A więc ciągle cash, cash, cash ...straszne. Wszystko w kategoriach transakcji
handlowej.
Tak sobie myślę, że spotkałam cudownego faceta, który pokochał mnie za to jaka
jestem, a nie za to jak wyglądam i ile kasy wnoszę w ten związek. Dodam, że klasyczną pięknością nie jestem, swoje lata mam, a pieniądze nigdy się mnie "nie trzymały". Dojrzał we mnie człowieka :)- tylko to było dla niego istotne.
Jeśli traktujecie kobiety na zasadzie; klient - towar, pan - służba, zysk - strata,
winien - ma itd. - czysta buchalteria, to klękajcie narody.
Współczuję przede wszystkim Wam. Oczywiście zgadzam się, w życiu różnie bywa,
ale znam przykłady małżeństw z rozsądku, które tworzą szczęśliwe związki.
Wszystko zależy od nas samych. Roszczeniowe "rozgrywanie", to równia pochyła.
Na litość boską, zwróćcie uwagę na ten drobny fakt, że macie obok siebie wrażliwe
osoby "jeno" odmiennej płci, które dodatkowo myślą, czują itd. itp.
A sposób w jaki piszecie o panienkach z Polski, co to mieszkają byle gdzie,
z byle kim i byle jak, to uwierzcie przykro mi się zrobiło, bo zobaczyłam waszymi
oczami nasz ukochany kraj ... W niektórych przypadkach, zaczynam skłaniać się ku
tezie, że "Mężczyźni są z Marsa kobiety z Wenus". Tłumaczyć może was
jedno - gorycz porażki - i tu wam współczuje.
Kończę, bo mnie dusi .. | 11/07/2010 09:53 | | krakus | RE: czy zoska sie zaklimatyzoje? | | Po pierwsze: kto Cie dusi czwartek?
Po drugie: odwracasz kota ogonem jak kazda przebiegla niewiasta rodem z Polski.
Zadza pieniadza i dobr materialnych powoduje ze polki maja przed oczyma tylko ilosc zer na koncie bankowym i to co moga za to kupic. Nic i nikt wtedy sie nie liczy i daza do posiadania i gromadzenia myslac ze kasa jest celem nadrzednym.
Takie sa polki...przykre ale prawdziwe. Pazernosc materialna zabila w nich czlowieczenstwo. | 11/07/2010 10:31 | | czwartek | RE: czy zoska sie zaklimatyzoje? | | Krakus
Dusiła przykrość, jak widzicie, opisaliście POLSKę i POLAKÓW.
Dlaczego uważasz, że odwracam kota ogonem?
Soldi, soldi, soldi ... parole, parole, parole ...

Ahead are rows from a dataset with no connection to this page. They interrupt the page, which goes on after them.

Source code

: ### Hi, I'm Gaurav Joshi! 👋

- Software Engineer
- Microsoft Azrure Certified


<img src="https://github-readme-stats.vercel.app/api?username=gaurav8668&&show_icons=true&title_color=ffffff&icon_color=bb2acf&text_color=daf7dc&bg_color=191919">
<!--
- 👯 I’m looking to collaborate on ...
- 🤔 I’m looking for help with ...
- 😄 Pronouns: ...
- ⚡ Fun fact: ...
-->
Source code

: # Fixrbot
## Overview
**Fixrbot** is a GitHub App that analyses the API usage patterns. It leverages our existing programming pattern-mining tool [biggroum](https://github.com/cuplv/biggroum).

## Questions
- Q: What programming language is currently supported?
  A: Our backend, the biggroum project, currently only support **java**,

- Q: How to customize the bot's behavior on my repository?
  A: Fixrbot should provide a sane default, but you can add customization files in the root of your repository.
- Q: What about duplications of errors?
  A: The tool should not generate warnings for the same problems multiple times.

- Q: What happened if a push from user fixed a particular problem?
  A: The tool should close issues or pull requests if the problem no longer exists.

Dajże już "chopie" spokój z tym jadem w stosunku do Polek i proszę nie generalizuj. Nie wszystkie są takie jak te, które miałeś wątpliwą (jak się okazało) przyjemność spotkać. Ja znam wiele wspaniałych Polskich kobiet i mam nadzieje, że te które ty spotkałeś, to zdecydowana mniejszość. A może bywa tak,że każdy dostaje to na co zasługuje. Oczywiście dopuszczam myśl, że mogę się mylić.
Proszę cię Krakus o wyciszenie, bo nakręcasz się aż nadto i robi się nie miło. | 11/07/2010 12:31 | | marecki | RE: czy zoska sie zaklimatyzoje? | | a zaczelo sie tak niewinnie
uswiadomiony z swojej sytlacji wacek zapytal "czy zoska sie zaklimatyzoje" :)

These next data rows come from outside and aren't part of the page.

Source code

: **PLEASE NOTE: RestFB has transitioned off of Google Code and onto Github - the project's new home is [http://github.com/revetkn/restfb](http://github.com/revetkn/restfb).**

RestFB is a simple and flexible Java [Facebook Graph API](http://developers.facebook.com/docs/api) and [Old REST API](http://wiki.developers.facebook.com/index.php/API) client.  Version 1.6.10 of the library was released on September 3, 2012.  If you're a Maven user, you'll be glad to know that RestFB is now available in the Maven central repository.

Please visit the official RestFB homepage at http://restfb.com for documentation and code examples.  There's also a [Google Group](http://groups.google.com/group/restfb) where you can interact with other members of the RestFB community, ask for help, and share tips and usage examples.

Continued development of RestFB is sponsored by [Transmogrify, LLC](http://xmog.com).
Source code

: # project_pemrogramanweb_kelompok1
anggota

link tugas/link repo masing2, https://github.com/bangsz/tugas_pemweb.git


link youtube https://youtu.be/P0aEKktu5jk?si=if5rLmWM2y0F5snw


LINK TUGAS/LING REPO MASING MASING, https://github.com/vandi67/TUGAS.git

czwartek dusilo cie to co napisalem ? wydawalo mi sie ze to w miare realne spojzenie , ale oczywiscie mozemy pobojac w oblokach ze wszyscy w polsce zyja dostatnie i szczesliwie i no niewiem , "nadmiarami uczoc" splacaja oplaty za mieszkanie :)

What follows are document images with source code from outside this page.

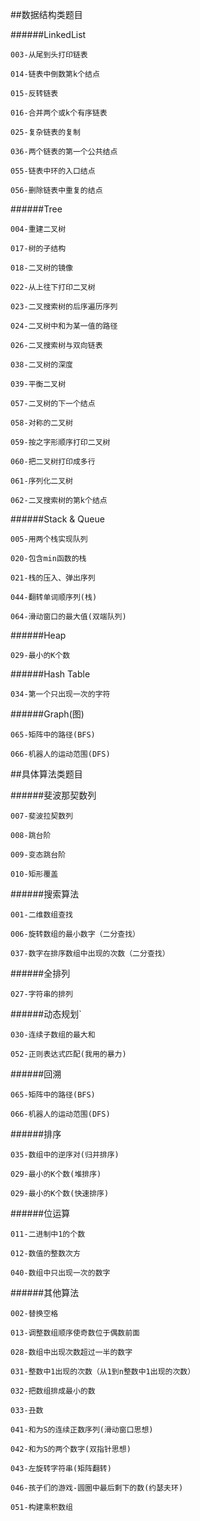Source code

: 
##数据结构类题目

######LinkedList

`003-从尾到头打印链表`

`014-链表中倒数第k个结点`

`015-反转链表`

`016-合并两个或k个有序链表`

`025-复杂链表的复制`

`036-两个链表的第一个公共结点`

`055-链表中环的入口结点`

`056-删除链表中重复的结点`

######Tree

`004-重建二叉树`

`017-树的子结构`

`018-二叉树的镜像`

`022-从上往下打印二叉树`

`023-二叉搜索树的后序遍历序列`

`024-二叉树中和为某一值的路径`

`026-二叉搜索树与双向链表`

`038-二叉树的深度`

`039-平衡二叉树`

`057-二叉树的下一个结点`

`058-对称的二叉树`

`059-按之字形顺序打印二叉树`

`060-把二叉树打印成多行`

`061-序列化二叉树`

`062-二叉搜索树的第k个结点`

######Stack & Queue

`005-用两个栈实现队列`

`020-包含min函数的栈`

`021-栈的压入、弹出序列`

`044-翻转单词顺序列(栈)`

`064-滑动窗口的最大值(双端队列)`

######Heap

`029-最小的K个数`

######Hash Table

`034-第一个只出现一次的字符`

######Graph(图)

`065-矩阵中的路径(BFS)`

`066-机器人的运动范围(DFS)`

##具体算法类题目

######斐波那契数列

`007-斐波拉契数列`

`008-跳台阶`

`009-变态跳台阶`

`010-矩形覆盖`

######搜索算法

`001-二维数组查找`

`006-旋转数组的最小数字（二分查找）`

`037-数字在排序数组中出现的次数（二分查找）`

######全排列

`027-字符串的排列`

######动态规划`

`030-连续子数组的最大和`

`052-正则表达式匹配(我用的暴力)`

######回溯

`065-矩阵中的路径(BFS)`

`066-机器人的运动范围(DFS)`

######排序

`035-数组中的逆序对(归并排序)`

`029-最小的K个数(堆排序)`

`029-最小的K个数(快速排序)`

######位运算

`011-二进制中1的个数`

`012-数值的整数次方`

`040-数组中只出现一次的数字`

######其他算法

`002-替换空格`

`013-调整数组顺序使奇数位于偶数前面`

`028-数组中出现次数超过一半的数字`

`031-整数中1出现的次数（从1到n整数中1出现的次数）`

`032-把数组排成最小的数`

`033-丑数`

`041-和为S的连续正数序列(滑动窗口思想)`

`042-和为S的两个数字(双指针思想)`

`043-左旋转字符串(矩阵翻转)`

`046-孩子们的游戏-圆圈中最后剩下的数(约瑟夫环)`

`051-构建乘积数组`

swoja droga , czwartek mysle ze twoj rycerz wisi nam conajmniej jednego drinka za to ze jego ksiezniczce uswiadomilismy jaki to on jest wspanialy , a reszta to takie materjalne nieszczescia :)
no i please , niebiez wszystkiego tak glemboko do siebie , robisz wrazenie wrazliwej kobietki a ze jestes tu chyba jedyna udzielajaca sie to szkoda bylo by cie stracic
a swiat jest jakis jest , sa miejsca gdzie ludzie z glodu umieraja , sa miejsca gdzie sa wojny sa miejsca gdzie do panny wychodzacej za maz jej rodzice mosza jeszcze dolozyc krowe i pare workow ryzu zeby byl dobry deal itd. :) no i sa miejsca (glownie w damskich glowach) gdzie wszyscy zyja pograzeni w niekonczacej sie milosci :) | 11/07/2010 13:40 | | krakus | RE: czy zoska sie zaklimatyzoje? | | Nie znam dobrze angielskiego wiec nie wiem co znaczy soldi i parole. Mysle ze marecki ma racje piszac ze sa rozni ludzie, rozne miejsca i rozne zwyczaje wiec dlatego mamy wybory co zrobic i z kim cos robic. Marecki swoj chlop bo pije i dlatego wyciagnie odpowiednie i madre wnioski. | 11/07/2010 14:02 | | czwartek | RE: czy zoska sie zaklimatyzoje? | | Marecki, rozumiem, że każdy ma prawo do własnej oceny.
Sorrki, ale nigdzie nie napisałam, że wszyscy "w polsce zyja dostatnie i szczesliwie". Chodziło mi o to, że pomimo finansowych ograniczeń Polaków, nie zgodzę się z opinią, że każda panna to leń, jest wyrachowana, że leci li tylko na kasę. Później zaś, po wylądowaniu w krainie mlekiem i miodem płynącym, u boku cudownego faceta, decyduje się na jakieś perfidne posunięcia.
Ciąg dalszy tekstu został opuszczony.